Nous passons ici à une description technique de l’A-4 :

 

 

 - La tête, en forme d’ogive contient de l'amatol, explosif constitué de 60% de trinitrotoluène (C7H5N3O6) et de 40% de nitrate d'ammonium (NH4NO3). L’A-4 peut en transporter 1 tonne.

 

 -Les appareils (gyroscopes, accéléromètres, calculateurs électroniques), installés dans un compartiment à l’avant de la fusée assurent le contrôle et le pilotage de l’engin. Ils transmettent des corrections de trajectoire pendant le vol à des ailerons aérodynamiques situés à la base de l’empennage et à 4 volets en graphites situés dans le flux de gaz de la tuyère permettant à l’A-4 de rester équilibré durant la phase propulsée.

 

 -Le carburant comprend 75% alcool éthylique et 25% d’eau, le comburant utilisé est l’oxygène liquide. Les réservoirs sont d’une contenance de quatre tonnes pour le mélange alcool/eau tout comme pour celui contenant l’oxygène liquide. Ils sont situés au milieu de la fusée, près du centre de gravité de celle-ci, parce que les réservoirs, pleins, représentent 57% de la masse totale du A-4, ce qui permet un meilleur équilibre des masses.

 

  La chambre de combustion était l’emplacement où le combustible et le comburant étaient mélangés et enflammés. La chambre de combustion doit assurer les fonctions suivantes:

- Mélanger les ergols venant du système d'alimentation

- Permettre la réaction chimique entre ces ergols

- Accélérer les gaz de combustion vers la tuyère.

  Les combustibles et comburant étaient envoyés dans la chambre par des injecteurs, au nombre de dix-huit. L’arrivée principale d’alcool se faisait par un unique conduit situé au centre et au sommet de la tête. Chaque injecteur était constitué de rangées de petits orifices censés pulvériser l’oxygène et l’alcool, au total 2160 orifices pour les dix-huit injecteurs d’oxygène liquide (soit 120 orifices par injecteur) et 1224 pour l’injecteur d’alcool.

 

 

  L’alcool (le carburant) et l’oxygène (le comburant) se mélangent dans la chambre de combustion où ils s’enflamment instantanément. Quatre tonnes d’alcool et 5 tonnes d’oxygène liquide sont ainsi consommées en moins d’une minute, provoquant l’échappement d’une flamme de plus de 15 mètres.

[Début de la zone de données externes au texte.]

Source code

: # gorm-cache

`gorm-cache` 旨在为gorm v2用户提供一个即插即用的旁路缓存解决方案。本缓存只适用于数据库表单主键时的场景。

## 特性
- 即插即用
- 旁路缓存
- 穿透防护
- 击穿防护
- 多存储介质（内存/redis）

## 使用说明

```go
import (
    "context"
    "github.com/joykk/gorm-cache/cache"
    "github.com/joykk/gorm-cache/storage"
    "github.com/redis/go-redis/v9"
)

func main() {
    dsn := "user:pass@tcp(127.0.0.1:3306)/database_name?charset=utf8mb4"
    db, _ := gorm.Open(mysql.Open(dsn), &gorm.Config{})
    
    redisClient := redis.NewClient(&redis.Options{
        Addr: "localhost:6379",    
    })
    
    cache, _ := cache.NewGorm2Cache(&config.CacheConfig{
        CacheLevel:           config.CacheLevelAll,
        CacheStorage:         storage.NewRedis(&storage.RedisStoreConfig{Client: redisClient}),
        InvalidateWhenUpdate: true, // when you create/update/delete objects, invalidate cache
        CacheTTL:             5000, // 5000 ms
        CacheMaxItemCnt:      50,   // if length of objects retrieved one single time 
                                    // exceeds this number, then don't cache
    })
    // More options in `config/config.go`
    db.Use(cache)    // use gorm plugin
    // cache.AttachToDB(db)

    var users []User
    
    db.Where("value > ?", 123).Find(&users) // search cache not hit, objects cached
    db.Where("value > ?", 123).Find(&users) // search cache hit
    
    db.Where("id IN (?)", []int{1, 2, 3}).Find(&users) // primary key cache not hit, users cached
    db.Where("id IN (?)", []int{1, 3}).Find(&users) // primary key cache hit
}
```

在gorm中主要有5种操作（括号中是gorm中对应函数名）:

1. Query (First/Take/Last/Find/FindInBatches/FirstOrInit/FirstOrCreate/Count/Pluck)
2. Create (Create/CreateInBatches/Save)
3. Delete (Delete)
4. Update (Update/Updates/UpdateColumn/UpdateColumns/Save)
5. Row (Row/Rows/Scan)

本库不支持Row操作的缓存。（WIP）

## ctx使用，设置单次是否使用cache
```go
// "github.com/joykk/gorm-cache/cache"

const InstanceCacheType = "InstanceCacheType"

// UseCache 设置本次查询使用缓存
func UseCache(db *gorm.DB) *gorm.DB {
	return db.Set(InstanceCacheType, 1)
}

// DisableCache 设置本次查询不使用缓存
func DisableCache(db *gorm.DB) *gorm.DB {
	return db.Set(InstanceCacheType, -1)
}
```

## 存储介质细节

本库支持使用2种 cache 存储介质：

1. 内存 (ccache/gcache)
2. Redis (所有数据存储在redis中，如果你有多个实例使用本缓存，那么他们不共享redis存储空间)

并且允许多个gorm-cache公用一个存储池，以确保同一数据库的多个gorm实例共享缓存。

Le moteur assure donc la propulsion à réaction de la fusée, y compris dans les couches peu denses de l’atmosphère.

  La propulsion de l’A-4 s’explique par la réaction qui s’effectue entre l’éthanol et l’oxygène liquide : voici l’équation bilan de la réaction :  

C2H6O + 3O2 = 2CO2 + 3H 2O

Il y a alors formation de CO2 et de H2O, gaz enflammés qui s’éjectent et propulsent la fusée.

Pour plus d'information sur le choix de l'oxygène liquide dans les  fusées, nous vous encourageons à visionner la vidéo sur le site de l'Ina (nécessite Quick Time 5 ou supérieur).

 

 

  Lorsque comburant et carburant réagissent, nous avons vus qu’il y avait formation de gaz, ceux-ci sont alors évacués vers la sortie de la chambre. Pour accélérer les gaz, ce qui permet d’augmenter la puissance de la fusée puisque celle-ci est définie par la formule :

Force = Vitesse d’éjection des gaz X variation de masse.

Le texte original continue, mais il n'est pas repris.